TASK DIRECTIONS: Below are records; count the lines among them that include the string "如果有参数", and state only the number.

------------------------------------

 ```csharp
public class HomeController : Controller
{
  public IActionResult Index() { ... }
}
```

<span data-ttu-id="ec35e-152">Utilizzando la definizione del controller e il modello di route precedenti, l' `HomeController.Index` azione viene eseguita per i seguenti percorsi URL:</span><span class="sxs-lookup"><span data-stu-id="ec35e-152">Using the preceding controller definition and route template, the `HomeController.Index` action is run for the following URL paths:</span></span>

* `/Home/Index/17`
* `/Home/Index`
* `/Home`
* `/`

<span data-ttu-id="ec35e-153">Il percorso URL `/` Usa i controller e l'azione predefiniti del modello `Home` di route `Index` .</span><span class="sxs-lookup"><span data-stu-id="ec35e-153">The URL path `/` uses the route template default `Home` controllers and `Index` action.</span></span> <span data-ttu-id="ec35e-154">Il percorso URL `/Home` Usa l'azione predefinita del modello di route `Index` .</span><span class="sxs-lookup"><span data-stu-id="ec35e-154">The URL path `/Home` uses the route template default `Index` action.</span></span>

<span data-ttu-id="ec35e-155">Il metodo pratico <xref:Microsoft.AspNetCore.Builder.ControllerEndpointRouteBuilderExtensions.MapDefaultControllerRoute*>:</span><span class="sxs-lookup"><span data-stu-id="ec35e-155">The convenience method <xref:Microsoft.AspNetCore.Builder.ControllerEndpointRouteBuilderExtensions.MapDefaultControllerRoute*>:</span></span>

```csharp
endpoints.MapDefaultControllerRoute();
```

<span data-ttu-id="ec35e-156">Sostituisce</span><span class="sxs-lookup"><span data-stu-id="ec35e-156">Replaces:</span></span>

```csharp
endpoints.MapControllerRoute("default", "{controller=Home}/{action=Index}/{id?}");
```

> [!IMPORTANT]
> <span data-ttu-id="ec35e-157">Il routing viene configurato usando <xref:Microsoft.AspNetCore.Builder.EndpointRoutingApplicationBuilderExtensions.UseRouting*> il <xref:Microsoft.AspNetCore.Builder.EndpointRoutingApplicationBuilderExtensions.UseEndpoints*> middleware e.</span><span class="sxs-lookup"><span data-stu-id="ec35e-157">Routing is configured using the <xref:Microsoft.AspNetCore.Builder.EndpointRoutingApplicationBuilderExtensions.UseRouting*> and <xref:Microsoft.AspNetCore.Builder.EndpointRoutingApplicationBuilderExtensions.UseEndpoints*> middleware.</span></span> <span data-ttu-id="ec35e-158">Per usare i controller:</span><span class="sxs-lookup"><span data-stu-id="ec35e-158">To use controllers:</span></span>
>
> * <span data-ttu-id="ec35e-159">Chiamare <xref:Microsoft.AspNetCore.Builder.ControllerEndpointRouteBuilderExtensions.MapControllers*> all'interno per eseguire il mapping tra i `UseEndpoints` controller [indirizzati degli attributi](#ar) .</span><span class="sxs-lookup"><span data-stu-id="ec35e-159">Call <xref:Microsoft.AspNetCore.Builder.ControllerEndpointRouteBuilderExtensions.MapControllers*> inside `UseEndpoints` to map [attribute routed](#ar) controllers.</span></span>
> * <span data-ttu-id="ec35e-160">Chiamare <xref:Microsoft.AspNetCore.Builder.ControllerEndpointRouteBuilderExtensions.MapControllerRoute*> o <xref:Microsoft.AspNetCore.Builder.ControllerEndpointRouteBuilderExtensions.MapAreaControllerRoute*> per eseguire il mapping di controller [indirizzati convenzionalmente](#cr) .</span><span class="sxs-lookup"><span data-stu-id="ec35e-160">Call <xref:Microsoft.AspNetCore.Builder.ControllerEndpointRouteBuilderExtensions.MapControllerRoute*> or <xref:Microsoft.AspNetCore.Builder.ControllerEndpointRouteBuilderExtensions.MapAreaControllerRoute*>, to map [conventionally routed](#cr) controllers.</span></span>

------------------------------------

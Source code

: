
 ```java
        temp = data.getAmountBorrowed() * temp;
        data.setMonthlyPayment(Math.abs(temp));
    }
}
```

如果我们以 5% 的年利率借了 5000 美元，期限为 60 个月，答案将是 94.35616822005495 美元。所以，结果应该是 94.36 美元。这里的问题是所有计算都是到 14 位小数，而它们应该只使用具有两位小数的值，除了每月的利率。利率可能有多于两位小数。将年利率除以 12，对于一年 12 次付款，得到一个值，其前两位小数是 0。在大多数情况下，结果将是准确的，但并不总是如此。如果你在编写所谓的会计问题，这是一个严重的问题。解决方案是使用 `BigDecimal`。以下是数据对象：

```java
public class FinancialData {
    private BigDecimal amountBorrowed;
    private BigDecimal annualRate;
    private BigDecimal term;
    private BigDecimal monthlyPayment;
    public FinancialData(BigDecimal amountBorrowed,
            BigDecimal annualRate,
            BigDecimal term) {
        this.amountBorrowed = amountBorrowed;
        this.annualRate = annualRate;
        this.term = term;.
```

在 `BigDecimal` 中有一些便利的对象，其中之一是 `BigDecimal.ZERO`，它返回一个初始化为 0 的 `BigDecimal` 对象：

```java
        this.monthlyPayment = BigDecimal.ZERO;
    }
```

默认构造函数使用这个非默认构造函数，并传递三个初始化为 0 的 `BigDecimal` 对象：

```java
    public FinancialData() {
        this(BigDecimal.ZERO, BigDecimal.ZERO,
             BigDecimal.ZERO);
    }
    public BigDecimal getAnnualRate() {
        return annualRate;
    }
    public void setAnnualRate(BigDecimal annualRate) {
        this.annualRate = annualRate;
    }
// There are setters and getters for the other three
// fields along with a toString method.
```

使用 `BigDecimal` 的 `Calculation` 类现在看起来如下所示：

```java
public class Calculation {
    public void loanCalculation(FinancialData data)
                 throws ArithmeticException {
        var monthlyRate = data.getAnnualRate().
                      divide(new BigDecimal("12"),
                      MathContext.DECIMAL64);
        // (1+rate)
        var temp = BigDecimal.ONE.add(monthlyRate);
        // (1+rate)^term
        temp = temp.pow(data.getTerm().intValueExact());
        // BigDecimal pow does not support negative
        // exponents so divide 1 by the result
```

------------------------------------

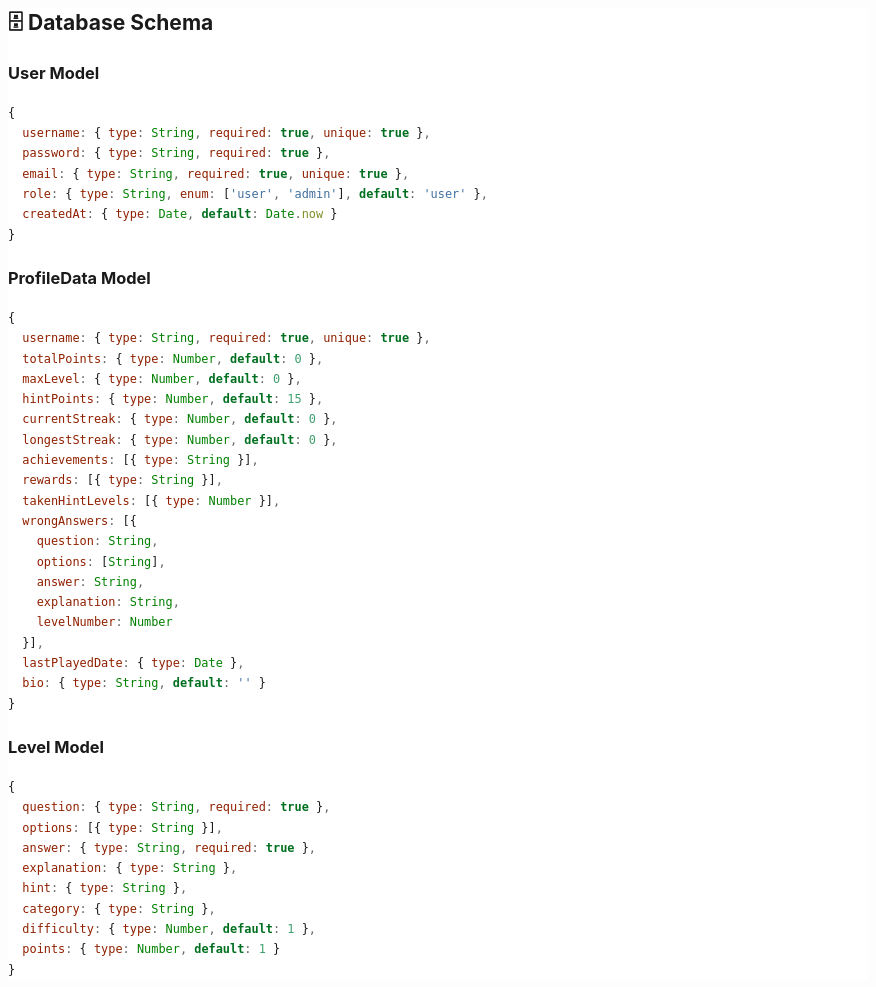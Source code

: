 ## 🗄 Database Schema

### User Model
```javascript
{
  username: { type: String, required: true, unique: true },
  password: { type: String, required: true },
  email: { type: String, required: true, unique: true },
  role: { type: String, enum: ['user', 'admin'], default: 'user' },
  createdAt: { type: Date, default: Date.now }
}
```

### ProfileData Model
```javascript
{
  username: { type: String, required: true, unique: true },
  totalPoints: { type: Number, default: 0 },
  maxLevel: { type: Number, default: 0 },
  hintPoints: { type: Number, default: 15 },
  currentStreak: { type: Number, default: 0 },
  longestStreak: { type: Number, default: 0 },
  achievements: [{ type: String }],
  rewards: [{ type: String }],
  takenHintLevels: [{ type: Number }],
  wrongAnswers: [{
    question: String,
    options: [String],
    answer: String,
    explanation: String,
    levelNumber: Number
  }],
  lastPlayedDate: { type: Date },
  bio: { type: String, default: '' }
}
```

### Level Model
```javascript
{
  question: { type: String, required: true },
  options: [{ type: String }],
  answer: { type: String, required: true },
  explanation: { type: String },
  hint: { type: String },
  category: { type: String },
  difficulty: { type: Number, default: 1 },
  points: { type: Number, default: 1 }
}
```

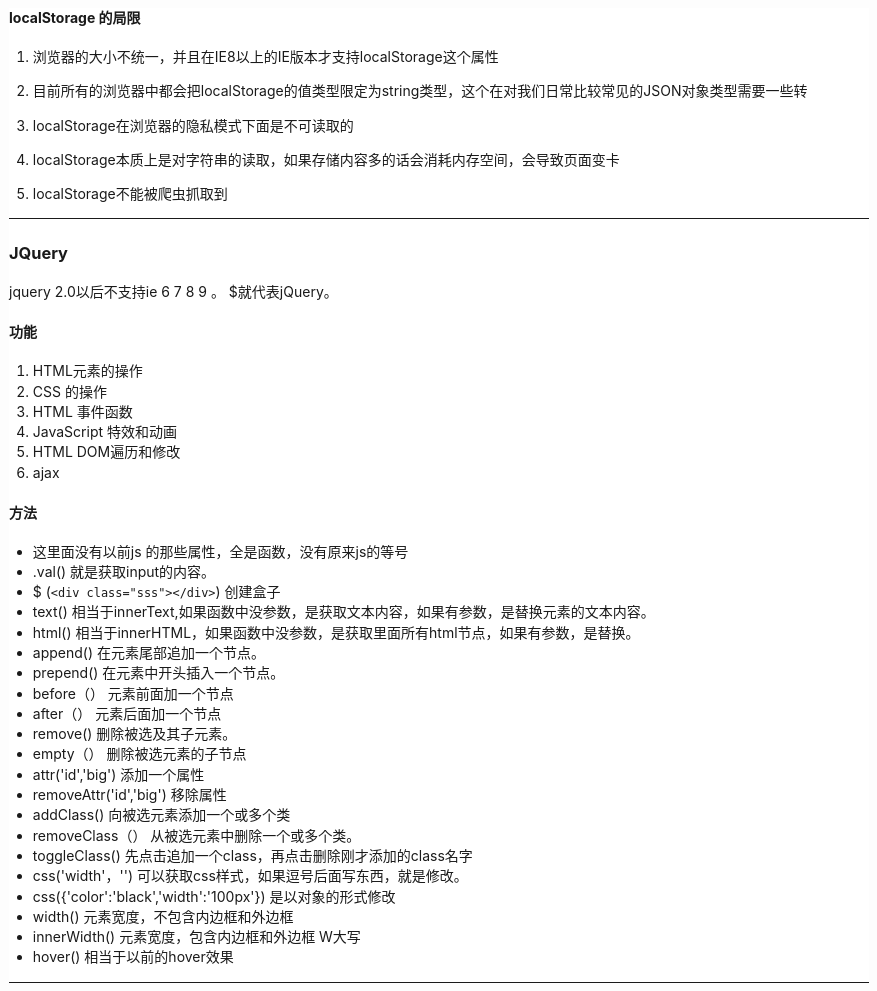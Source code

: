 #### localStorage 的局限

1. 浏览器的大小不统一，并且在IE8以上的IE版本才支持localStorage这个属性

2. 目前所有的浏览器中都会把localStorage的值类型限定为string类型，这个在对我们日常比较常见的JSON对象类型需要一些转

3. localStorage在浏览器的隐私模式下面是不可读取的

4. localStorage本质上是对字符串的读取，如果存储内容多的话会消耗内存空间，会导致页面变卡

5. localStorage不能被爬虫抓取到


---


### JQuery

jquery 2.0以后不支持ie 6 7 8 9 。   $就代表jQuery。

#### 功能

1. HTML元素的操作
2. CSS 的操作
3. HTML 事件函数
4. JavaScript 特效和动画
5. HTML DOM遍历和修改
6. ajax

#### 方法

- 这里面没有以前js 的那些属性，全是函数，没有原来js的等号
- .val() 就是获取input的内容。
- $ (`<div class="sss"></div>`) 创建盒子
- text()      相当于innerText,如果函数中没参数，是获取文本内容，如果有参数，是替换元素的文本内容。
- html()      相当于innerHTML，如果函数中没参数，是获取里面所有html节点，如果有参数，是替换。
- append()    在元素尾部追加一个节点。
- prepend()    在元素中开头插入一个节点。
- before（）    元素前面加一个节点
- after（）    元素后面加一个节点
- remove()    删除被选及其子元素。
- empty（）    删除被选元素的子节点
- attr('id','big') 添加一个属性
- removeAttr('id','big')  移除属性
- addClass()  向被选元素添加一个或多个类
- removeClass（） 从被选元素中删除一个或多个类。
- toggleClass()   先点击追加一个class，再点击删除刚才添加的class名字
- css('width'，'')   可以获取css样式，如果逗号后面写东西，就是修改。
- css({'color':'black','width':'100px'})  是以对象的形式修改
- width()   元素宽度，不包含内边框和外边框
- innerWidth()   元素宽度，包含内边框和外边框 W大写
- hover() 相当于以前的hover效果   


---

------------------------------------

RESPONSE TO THE EXERCISE: 2